VII. Good for children, good for the world
The World Bank and UNICEF studies confirm what is known intuitively:
Investing in children is the wisest investment a country can make.
A mother plays with her baby son while
they wait to see a doctor at a UNICEF-assisted clinic in
Ksour Essef, Tunisia.
In evaluating why East Asia's economic successes far surpassed
that of sub-Saharan Africa during the 1970s and 1980s, the World
Bank concluded that it was investment in children's health, nutrition
and education that anchored the region's economic victories.

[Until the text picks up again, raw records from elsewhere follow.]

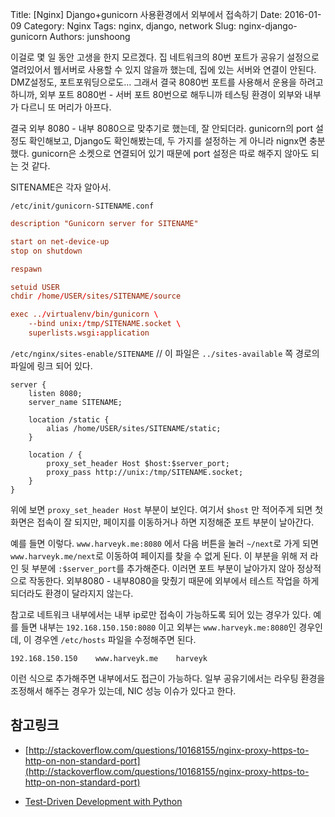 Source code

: Title: [Nginx] Django+gunicorn 사용환경에서 외부에서 접속하기
Date: 2016-01-09
Category: Nginx
Tags: nginx, django, network
Slug: nginx-django-gunicorn
Authors: junshoong

이걸로 몇 일 동안 고생을 한지 모르겠다. 집 네트워크의 80번 포트가 공유기 설정으로 열려있어서 웹서버로 사용할 수 있지 않을까 했는데, 집에 있는 서버와 연결이 안된다. DMZ설정도, 포트포워딩으로도... 그래서 결국 8080번 포트를 사용해서 운용을 하려고 하니까, 외부 포트 8080번  - 서버 포트 80번으로 해두니까 테스팅 환경이 외부와 내부가 다르니 또 머리가 아프다.

결국 외부 8080 - 내부 8080으로 맞추기로 했는데, 잘 안되더라. gunicorn의 port 설정도 확인해보고, Django도 확인해봤는데, 두 가지를 설정하는 게 아니라 nignx면 충분했다. gunicorn은 소켓으로 연결되어 있기 때문에 port 설정은 따로 해주지 않아도 되는 것 같다.

SITENAME은 각자 알아서.


`/etc/init/gunicorn-SITENAME.conf`
```conf
description "Gunicorn server for SITENAME"

start on net-device-up
stop on shutdown

respawn

setuid USER
chdir /home/USER/sites/SITENAME/source

exec ../virtualenv/bin/gunicorn \
    --bind unix:/tmp/SITENAME.socket \
    superlists.wsgi:application
```

`/etc/nginx/sites-enable/SITENAME`  // 이 파일은 `../sites-available` 쪽 경로의 파일에 링크 되어 있다.

```nginx
server {
    listen 8080;
    server_name SITENAME;

    location /static {
        alias /home/USER/sites/SITENAME/static;
    }  

    location / {
        proxy_set_header Host $host:$server_port;
        proxy_pass http://unix:/tmp/SITENAME.socket;
    }
}
```

위에 보면 `proxy_set_header Host` 부분이 보인다. 여기서 `$host` 만 적어주게 되면 첫 화면은 접속이 잘 되지만, 페이지를 이동하거나 하면 지정해준 포트 부분이 날아간다.

예를 들면 이렇다.  `www.harveyk.me:8080` 에서 다음 버튼을 눌러 `~/next`로 가게 되면 `www.harveyk.me/next`로 이동하여 페이지를 찾을 수 없게 된다. 이 부분을 위해 저 라인 뒷 부분에 `:$server_port`를 추가해준다. 이러면 포트 부분이 날아가지 않아 정상적으로 작동한다. 외부8080 - 내부8080을 맞췄기 때문에 외부에서 테스트 작업을 하게 되더라도 환경이 달라지지 않는다.


참고로 네트워크 내부에서는 내부 ip로만 접속이 가능하도록 되어 있는 경우가 있다. 예를 들면 내부는 `192.168.150.150:8080` 이고 외부는 `www.harveyk.me:8080`인 경우인데, 이 경우엔 `/etc/hosts` 파일을 수정해주면 된다.

```hosts
192.168.150.150    www.harveyk.me    harveyk
```

이런 식으로 추가해주면 내부에서도 접근이 가능하다. 일부 공유기에서는 라우팅 환경을 조정해서 해주는 경우가 있는데, NIC 성능 이슈가 있다고 한다.

## 참고링크

 - [http://stackoverflow.com/questions/10168155/nginx-proxy-https-to-http-on-non-standard-port](http://stackoverflow.com/questions/10168155/nginx-proxy-https-to-http-on-non-standard-port)

- [Test-Driven Development with Python](http://chimera.labs.oreilly.com/books/1234000000754/index.html)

Wise leaders know that focused spending in early
childhood care, good basic education and adolescent programmes
is a proven means of ensuring the rights of children and the wealth
Spending that promotes the health and well-being of babies and
toddlers and ensures their rights saves later expenditures for
remediation, rehabilitation, unemployment and incarceration for
those left out.
Quality basic education especially for girls pays
off for girls, families and nations. Educated girls delay marriage,
have fewer children and seek health care for themselves and their
families. This in turn reduces child mortality, improves children's
health and nutrition and decelerates the upwardly spiralling population.
Educating girls has the highest return on the dollar of all investments
available in the developing world.
What's more, education offers the best hope for combating the
brutality of child labour and the scourge of HIV/AIDS.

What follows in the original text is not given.